Off at 8 am, on a jaunt down the Baghdad highway, into the Jordanian panhandle. We trundle through the city into and through the house furnishings souk: rolls of linoleum stacked against sleeping windows; parking lots lined with velvet-upholstered furniture. Out past Ain Gazal, where I am told Chalcolithic-Early Bronze Age horse burials inhabited limestone caves above the spring. Through the industrial district of Zarka, choked with smog; lined with vehicle graveyards that escalate from diminutive taxis to rusting semi tractors, the latter incongruously piled on rooftops. The highway is lined with trucks, truckers, truck traffic: a free zone with tarp-covered trailer loads of every make and model; then fuel tankers in line after line.
Main destination today is the Azraq wetlands: once vast marshes; maybe continuously so since the Pleistocene, fed by aquifers seeping from beneath the Druze mountains. Vast tracts outside the marsh are demarcated into lines and squares by piles of basalt stone.

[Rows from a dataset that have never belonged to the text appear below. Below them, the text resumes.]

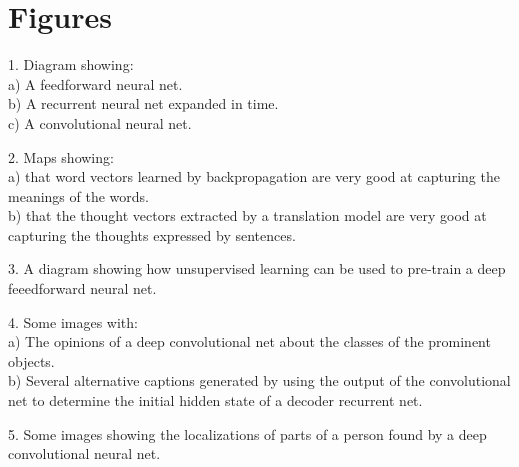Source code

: \documentclass[]{article}
\begin{document}
\section{Figures}

1. Diagram showing:\\ a) A feedforward neural net.\\ b) A recurrent neural
net expanded in time.\\ c) A convolutional neural net.

2. Maps showing:\\ a) that word vectors learned by backpropagation are very
good at capturing the meanings of the words.\\ b) that the thought vectors
extracted by a translation model are very good at capturing the thoughts
expressed by sentences.

3. A diagram showing how unsupervised learning can be used to pre-train a
deep feeedforward neural net.

4. Some images with:\\ a) The opinions of a deep convolutional net about
the classes of the prominent objects.\\ b) Several alternative captions
generated by using the output of the convolutional net to determine the
initial hidden state of a decoder recurrent net.
 
5. Some images showing the localizations of parts of a person found by a
deep convolutional neural net.\\




\end{document}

Within these censurations sprawl Bedouin encampments, brown burlap tents fluttering in the wind, the livestock off grazing the thin pasturage somewhere out of view. Aquifer pumping has so lowered the water table that exposed peat is cracking and sloughing off. The Royal Water Authority diverts 10% of water back into the wetland to maintain a small fraction of its former extent. The fringe of palms with tamarisk are reminiscent of Borrego Springs or Ocotillo Wells, although, if left ungrazed, the surrounding countryside would revert to salt scrub, not cactus desert.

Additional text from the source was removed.